10/01/2005 Velocity

BLOGGING IT UP: Hey hey! Velocity posts in the morning! Awesome. That means I can rebeak this shit now, and not be tempted to rebeak it drunk late tonight/tomorrow morning when I'm drunk. Way to go WWE! My tax dollars are at work... WTF?

PRE VELOCITY: Now, HEAT had their matches with the main event at the bottom of the screen, and Velocity has it where the main event is at the top. Pick one. It's like here in Illinois they have that stupid I-Pass thing on the tolls. They double the fucking tolls on us, but kept it the same if you had I-Pass. I don't have I-Pass. So now, rather then paying less then a dollar to go from my house to Chicago, I'm up to almost two bucks. One way. Both ways, and you have yourself like... 1/4 gallon of gas. Wait... that math doesn't work. Fuck you, Math! Always naysaying. Wait, what did the toll thing have to do with anything? Oh yeah! Some of the tollbooths have the I-Pass lanes on the left, and the manned and money tolls on the right. Well... a few of them have the I-Pass thing in the MIDDLE. THE MIDDLE!!! This isn't Malcom. Hell, I think I spelled his name wrong. But I-Pass should not be in the middle with me. It should be on the left, or at the back of the bus. Wait... wrestling...

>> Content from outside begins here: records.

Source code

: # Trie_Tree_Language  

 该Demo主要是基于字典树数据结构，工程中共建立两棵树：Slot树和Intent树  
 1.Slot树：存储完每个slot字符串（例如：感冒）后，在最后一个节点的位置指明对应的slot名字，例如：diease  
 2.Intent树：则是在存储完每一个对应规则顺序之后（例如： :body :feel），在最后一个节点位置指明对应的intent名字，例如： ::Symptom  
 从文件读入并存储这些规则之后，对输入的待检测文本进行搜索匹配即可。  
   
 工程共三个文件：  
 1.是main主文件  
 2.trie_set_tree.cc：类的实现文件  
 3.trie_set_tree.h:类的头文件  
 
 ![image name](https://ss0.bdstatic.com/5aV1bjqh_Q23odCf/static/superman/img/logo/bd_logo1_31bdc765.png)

When I click on these links, it tells me it is Acquiring a License. Sit back and let the WWE drive. Josh Matthews isn't old enough yet. He still has his learners. And Steve Romero isn't legal yet. Ask JBL. Which we then kick RIGHT off into SMALLER LATINO BILL DEMOTT, BUT NOT REALLY and DARK LORD OF ALL THAT IS UNHOLY are your announcers. Steve Romero and Josh Matthews. Basically, this is a recap, with some more shitty music just like it's big brother HEAT, of the Batista/Eddie Vs. MNM match. Batista and Eddie should be called Snickers. One of them is gooey carmel, and one is nuts. YOU MAKE THE CHOICE! No way I'm play by playing this. They show Eddie apologizing to Batista for the week before, for winning the match. Lots of hugging that if my buddies walked in right now, they would accuse me of being gay. Wait... now it's Batista/Eddie Vs. LOD2005. I got my weeks of Smackdown confused. Eddie hits Batista with a chair, Eddie blames Mercury... Batista kills Mercury. My mom told me not to play with Mercury. You get sick. Fuck this.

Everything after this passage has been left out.